Pearson’s correlation among predictor variables

Modeling and resampling

To obtain the most suitable model for estimating maize AGB by comparative analysis, we adopted three modeling strategies and created four models (Table 6). SVM and ANN models are strict in requiring predictor variables with a common scale, so data pre-processing techniques should be performed on the training set before modeling [57]. In this study, these pre-processing techniques contained data standardization and skewness transformations.

Table 6 Modeling strategies and methods implemented in this study

The cost-penalty parameter C indicates the tolerance to error. When C is large, the model cannot tolerate large error and becomes more flexible, which leads to overfitting. When C is small, the model becomes rigid and is more prone to underfitting. Sigma is a parameter of the radial basis function: a smaller sigma corresponds to fewer support vectors, which affects model training and prediction accuracy [58]. H is the number of hidden units that are linear combinations of some or all predictors, lambda is weight decay that restricts overfitting, and mtry is the number of randomly selected predictors at each split.

Because the 130 samples were each composed of two subsamples corresponding the two different observation dates, the stratified random sampling method was used to divide total samples into training set and test set with a split ratio of 70:30. The tenfold-repeated cross-validation resampling method was used to train and tune models. In this method, the training set was partitioned randomly into 10 subsets of approximately equal size. Each time, 90% of all samples was used to fit the model and the remaining 10% was used as a test set to estimate performance metrics. The 10 resampled performance estimates (i.e., the evaluation metrics of the model’s predictive capabilities) were summarized to analyze the relationship between the tuning parameters and model utility. For one modeling strategy, this procedure was repeated 10 times, yielding 10 random partitions of the training set and 100 training models. With the exception of the MLR model, each model had at least one tuning parameter. The grid-search method with a set of greedy search parameters was applied to find the optimal parameters [59].

To examine how the resampling method affected the training model, a modified bootstrap resampling (632 + boostrap) [60] method was used for comparison. This method consists of repeatedly and randomly selecting a sample from the training set.

Three types of regression diagnostics plots were used to check if the model works well for samples. The tuning-parameter plot shows how to determine the optimal parameter configuration when retaining an evaluation metric during the resampling procedure. The plot of observed values versus predicated values shows outliers or areas where the model is not calibrated and allows us to assess the proximity of the predictions to the actual values.
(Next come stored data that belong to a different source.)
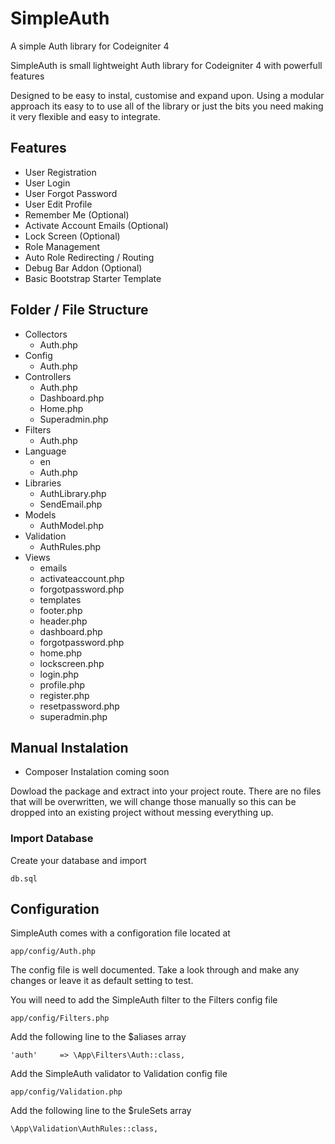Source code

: # SimpleAuth
A simple Auth library for Codeigniter 4

SimpleAuth is small lightweight Auth library for Codeigniter 4 with powerfull features

Designed to be easy to instal, customise and expand upon. Using a modular approach its easy to to use all of the library or just the bits you need making it very flexible and easy to integrate.

## Features

* User Registration
* User Login
* User Forgot Password
* User Edit Profile
* Remember Me (Optional)
* Activate Account Emails (Optional)
* Lock Screen (Optional)
* Role Management
* Auto Role Redirecting / Routing
* Debug Bar Addon (Optional)
* Basic Bootstrap Starter Template


## Folder / File Structure


* Collectors
    * Auth.php
* Config
    * Auth.php
* Controllers
    * Auth.php
    * Dashboard.php
    * Home.php
    * Superadmin.php
* Filters
    * Auth.php
* Language
  * en    
   * Auth.php
* Libraries
    * AuthLibrary.php
    * SendEmail.php
* Models
    * AuthModel.php
* Validation
    * AuthRules.php
* Views
  * emails
   * activateaccount.php
   * forgotpassword.php
  * templates
   * footer.php
   * header.php
   * dashboard.php
   * forgotpassword.php
   * home.php
   * lockscreen.php
   * login.php
   * profile.php
   * register.php
   * resetpassword.php
   * superadmin.php



## Manual Instalation

* Composer Instalation coming soon

Dowload the package and extract into your project route. There are no files that will be overwritten, we will change those manually so this can be dropped into an existing project without messing everything up.

### Import Database

Create your database and import
```
db.sql
```

## Configuration

SimpleAuth comes with a configoration file located at
```
app/config/Auth.php
```
The config file is well documented. Take a look through and make any changes or leave it as default setting to test.

You will need to add the SimpleAuth filter to the Filters config file
```
app/config/Filters.php
```

Add the following line to the $aliases array

```
'auth'     => \App\Filters\Auth::class,	
```

Add the SimpleAuth validator to Validation config file

```
app/config/Validation.php
```
Add the following line to the $ruleSets array

```
\App\Validation\AuthRules::class,
```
The plot of residual values versus predicated values allows us to check whether a phenomenon appears with a different variance. If the plot shows that residuals do not appear to be randomly scattered about zero with respect to the predicted values, major predictors may be missing from the model. In this plot, marginal rugs were used to visualize the distribution of data with respect to each axis [61].
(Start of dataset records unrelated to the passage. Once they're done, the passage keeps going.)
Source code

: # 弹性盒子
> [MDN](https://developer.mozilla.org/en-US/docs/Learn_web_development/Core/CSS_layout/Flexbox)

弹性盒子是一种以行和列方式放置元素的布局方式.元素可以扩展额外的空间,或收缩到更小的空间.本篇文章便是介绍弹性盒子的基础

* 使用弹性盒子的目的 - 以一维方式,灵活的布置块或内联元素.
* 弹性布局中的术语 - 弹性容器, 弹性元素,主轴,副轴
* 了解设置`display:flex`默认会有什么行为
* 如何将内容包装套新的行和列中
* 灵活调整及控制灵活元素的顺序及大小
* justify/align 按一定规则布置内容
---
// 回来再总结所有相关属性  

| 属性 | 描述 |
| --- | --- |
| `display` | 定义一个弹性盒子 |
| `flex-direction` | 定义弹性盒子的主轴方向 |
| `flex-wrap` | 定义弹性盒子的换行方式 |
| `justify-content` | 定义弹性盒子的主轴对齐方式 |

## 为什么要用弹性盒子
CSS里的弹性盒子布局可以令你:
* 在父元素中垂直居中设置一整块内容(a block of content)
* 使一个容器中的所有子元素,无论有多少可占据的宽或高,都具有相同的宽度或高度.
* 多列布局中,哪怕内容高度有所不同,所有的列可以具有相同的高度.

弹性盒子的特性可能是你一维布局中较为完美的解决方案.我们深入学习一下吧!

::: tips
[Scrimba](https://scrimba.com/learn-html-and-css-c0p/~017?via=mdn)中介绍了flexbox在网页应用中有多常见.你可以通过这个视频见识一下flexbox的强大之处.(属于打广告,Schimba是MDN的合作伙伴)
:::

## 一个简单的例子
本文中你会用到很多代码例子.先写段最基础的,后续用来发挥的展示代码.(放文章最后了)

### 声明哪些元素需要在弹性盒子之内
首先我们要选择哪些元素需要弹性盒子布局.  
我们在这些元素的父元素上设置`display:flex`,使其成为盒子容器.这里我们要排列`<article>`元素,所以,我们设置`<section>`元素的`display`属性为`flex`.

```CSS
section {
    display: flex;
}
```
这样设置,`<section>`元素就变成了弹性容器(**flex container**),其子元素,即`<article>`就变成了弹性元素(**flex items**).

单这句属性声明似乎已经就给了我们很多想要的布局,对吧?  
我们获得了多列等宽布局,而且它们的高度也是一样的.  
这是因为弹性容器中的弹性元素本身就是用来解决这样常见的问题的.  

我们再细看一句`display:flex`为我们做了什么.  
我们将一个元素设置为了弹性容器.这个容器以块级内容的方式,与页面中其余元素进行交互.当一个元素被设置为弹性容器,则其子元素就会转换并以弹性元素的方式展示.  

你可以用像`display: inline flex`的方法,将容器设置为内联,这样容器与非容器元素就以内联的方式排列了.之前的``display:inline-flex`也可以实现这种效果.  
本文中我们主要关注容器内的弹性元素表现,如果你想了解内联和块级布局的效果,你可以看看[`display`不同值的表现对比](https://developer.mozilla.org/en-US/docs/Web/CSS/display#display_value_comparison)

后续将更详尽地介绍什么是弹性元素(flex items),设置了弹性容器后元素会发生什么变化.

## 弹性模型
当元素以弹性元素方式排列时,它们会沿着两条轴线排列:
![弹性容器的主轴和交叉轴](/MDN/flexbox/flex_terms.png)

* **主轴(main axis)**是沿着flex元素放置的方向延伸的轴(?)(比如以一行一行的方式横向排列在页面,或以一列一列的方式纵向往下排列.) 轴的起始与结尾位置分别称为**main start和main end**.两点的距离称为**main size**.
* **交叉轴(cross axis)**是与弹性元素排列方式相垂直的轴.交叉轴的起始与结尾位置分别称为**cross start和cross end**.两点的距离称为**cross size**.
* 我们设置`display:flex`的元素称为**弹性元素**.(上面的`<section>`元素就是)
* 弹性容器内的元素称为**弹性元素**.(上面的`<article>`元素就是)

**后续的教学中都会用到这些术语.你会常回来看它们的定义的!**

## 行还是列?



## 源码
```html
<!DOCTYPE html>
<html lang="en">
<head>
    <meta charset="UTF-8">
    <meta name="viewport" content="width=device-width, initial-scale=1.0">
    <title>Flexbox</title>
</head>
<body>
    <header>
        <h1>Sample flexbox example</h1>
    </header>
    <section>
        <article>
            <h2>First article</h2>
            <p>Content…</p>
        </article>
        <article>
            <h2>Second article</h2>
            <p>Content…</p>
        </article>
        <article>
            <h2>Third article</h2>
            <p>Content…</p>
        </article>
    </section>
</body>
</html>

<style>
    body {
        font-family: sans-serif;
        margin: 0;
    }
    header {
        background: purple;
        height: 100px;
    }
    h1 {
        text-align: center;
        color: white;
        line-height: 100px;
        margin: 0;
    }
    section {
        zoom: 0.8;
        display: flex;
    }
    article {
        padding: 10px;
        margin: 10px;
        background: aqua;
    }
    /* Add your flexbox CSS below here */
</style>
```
The coefficient of determination (R2), RMSE, and mean absolute error (MAE) were used as evaluation metrics to quantify the performance of the regression model and to determine how well the model predicts new data and whether the model is too complicated. Equations (1)–(3) are used to calculate R2, MAE, and RMSE:

$${\text{R}}^{2} = 1 - \frac{{\sum\nolimits_{i = 1}^{N} {\left( {y_{i} - \hat{y}_{i} } \right)^{2} } }}{{\sum\nolimits_{i = 1}^{N} {\left( {y_{i} - \bar{y}_{i} } \right)^{2} } }}$$
(1)
$${\text{MAE}} = \frac{1}{N}\sum\limits_{i = 1}^{N} {\left| {y_{i} - \hat{y}_{i} } \right|}$$
(2)
$${\text{RMSE}} = \sqrt {\frac{1}{N}\sum\limits_{i = 1}^{N} {\left( {y_{i} - \hat{y}_{i} } \right)^{2} } }$$
(3)

where N is the total sample size, \(y_{i}\) is the ith measured AGB of the sample, \(\hat{y}_{i}\) is the ith predicted value, and \(\bar{y}_{i}\) is the ith mean measured value.
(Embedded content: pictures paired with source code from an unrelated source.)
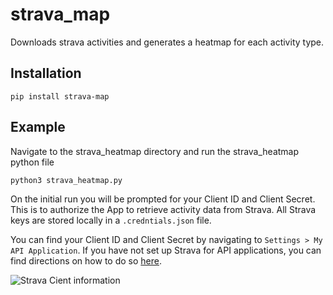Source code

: # strava_map
Downloads strava activities and generates a heatmap for each activity type.

## Installation
`pip install strava-map`

## Example

Navigate to the strava_heatmap directory and run the strava_heatmap python file

```python
python3 strava_heatmap.py
```

On the initial run you will be prompted for your Client ID and Client Secret. This is to authorize the App to retrieve activity data from Strava. All Strava keys are stored locally in a `.credntials.json` file.

You can find your Client ID and Client Secret by navigating to `Settings > My API Application`. If you have not set up Strava for API applications, you can find directions on how to do so [here](https://developers.strava.com/docs/getting-started/#account).

![Strava Cient information](https://developers.strava.com/images/getting-started-1.png)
Comparison analysis was done for both the training set (during cross validation) and the test set. Random-number seeds were set before training each model to ensure that each model had the same data partition and repeats. The results included evaluation metrics from the final model, and we applied a statistical hypothesis to check whether a statistically significant difference existed in the results. More specifically, the student T test was applied if the results were normally distributed and the Wilcoxon rank sum test was applied if the distribution was unknown. The importance to a model of the various predictor variables was evaluated by changing the input value and comparing the sensitivity of the output of the training model, and importance scores are scaled to have a maximum value of 100 and a minimum value of 0.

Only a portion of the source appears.